Assignment – Give the data again word for word; drop the pictures.

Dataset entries

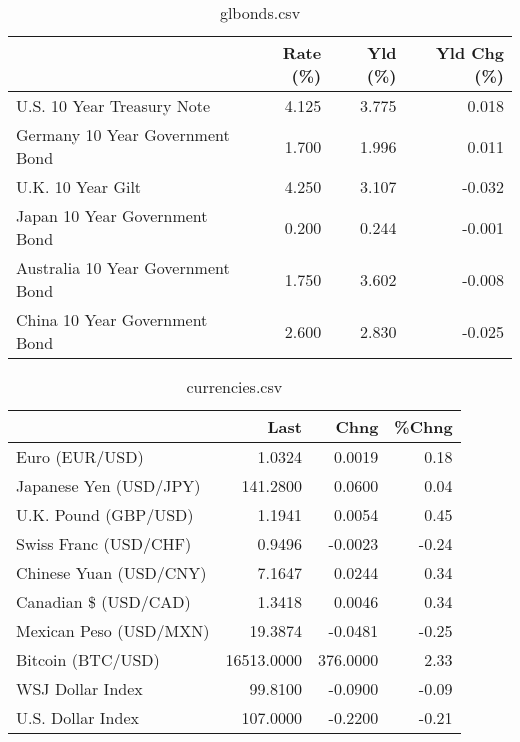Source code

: \documentclass{article}%
\begin{document}
%


\begin{table}[htbp]%
\caption{glbonds.csv}%
\centering%
\begin{adjustbox}{width=1\textwidth}%
\begin{tabular}{lrrr}
\toprule
                                  &  Rate (\%) &  Yld (\%) &  Yld Chg (\%) \\
\midrule
       U.S. 10 Year Treasury Note &     4.125 &    3.775 &        0.018 \\
  Germany 10 Year Government Bond &     1.700 &    1.996 &        0.011 \\
                U.K. 10 Year Gilt &     4.250 &    3.107 &       -0.032 \\
    Japan 10 Year Government Bond &     0.200 &    0.244 &       -0.001 \\
Australia 10 Year Government Bond &     1.750 &    3.602 &       -0.008 \\
    China 10 Year Government Bond &     2.600 &    2.830 &       -0.025 \\
\bottomrule
\end{tabular}
%
\end{adjustbox}%
\end{table}

%


\begin{table}[htbp]%
\caption{currencies.csv}%
\centering%
\begin{adjustbox}{width=1\textwidth}%
\begin{tabular}{lrrr}
\toprule
                       &       Last &     Chng &  \%Chng \\
\midrule
        Euro (EUR/USD) &     1.0324 &   0.0019 &   0.18 \\
Japanese Yen (USD/JPY) &   141.2800 &   0.0600 &   0.04 \\
  U.K. Pound (GBP/USD) &     1.1941 &   0.0054 &   0.45 \\
 Swiss Franc (USD/CHF) &     0.9496 &  -0.0023 &  -0.24 \\
Chinese Yuan (USD/CNY) &     7.1647 &   0.0244 &   0.34 \\
  Canadian \$ (USD/CAD) &     1.3418 &   0.0046 &   0.34 \\
Mexican Peso (USD/MXN) &    19.3874 &  -0.0481 &  -0.25 \\
     Bitcoin (BTC/USD) & 16513.0000 & 376.0000 &   2.33 \\
      WSJ Dollar Index &    99.8100 &  -0.0900 &  -0.09 \\
     U.S. Dollar Index &   107.0000 &  -0.2200 &  -0.21 \\
\bottomrule
\end{tabular}
%
\end{adjustbox}%
\end{table}

%
\end{document}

Completed task –
Source code

: \documentclass{article}%
\begin{document}
%


\begin{table}[htbp]%
\caption{glbonds.csv}%
\centering%
\begin{adjustbox}{width=1\textwidth}%
\begin{tabular}{lrrr}
\toprule
                                  &  Rate (\%) &  Yld (\%) &  Yld Chg (\%) \\
\midrule
       U.S. 10 Year Treasury Note &     4.125 &    3.775 &        0.018 \\
  Germany 10 Year Government Bond &     1.700 &    1.996 &        0.011 \\
                U.K. 10 Year Gilt &     4.250 &    3.107 &       -0.032 \\
    Japan 10 Year Government Bond &     0.200 &    0.244 &       -0.001 \\
Australia 10 Year Government Bond &     1.750 &    3.602 &       -0.008 \\
    China 10 Year Government Bond &     2.600 &    2.830 &       -0.025 \\
\bottomrule
\end{tabular}
%
\end{adjustbox}%
\end{table}

%


\begin{table}[htbp]%
\caption{currencies.csv}%
\centering%
\begin{adjustbox}{width=1\textwidth}%
\begin{tabular}{lrrr}
\toprule
                       &       Last &     Chng &  \%Chng \\
\midrule
        Euro (EUR/USD) &     1.0324 &   0.0019 &   0.18 \\
Japanese Yen (USD/JPY) &   141.2800 &   0.0600 &   0.04 \\
  U.K. Pound (GBP/USD) &     1.1941 &   0.0054 &   0.45 \\
 Swiss Franc (USD/CHF) &     0.9496 &  -0.0023 &  -0.24 \\
Chinese Yuan (USD/CNY) &     7.1647 &   0.0244 &   0.34 \\
  Canadian \$ (USD/CAD) &     1.3418 &   0.0046 &   0.34 \\
Mexican Peso (USD/MXN) &    19.3874 &  -0.0481 &  -0.25 \\
     Bitcoin (BTC/USD) & 16513.0000 & 376.0000 &   2.33 \\
      WSJ Dollar Index &    99.8100 &  -0.0900 &  -0.09 \\
     U.S. Dollar Index &   107.0000 &  -0.2200 &  -0.21 \\
\bottomrule
\end{tabular}
%
\end{adjustbox}%
\end{table}

%
\end{document}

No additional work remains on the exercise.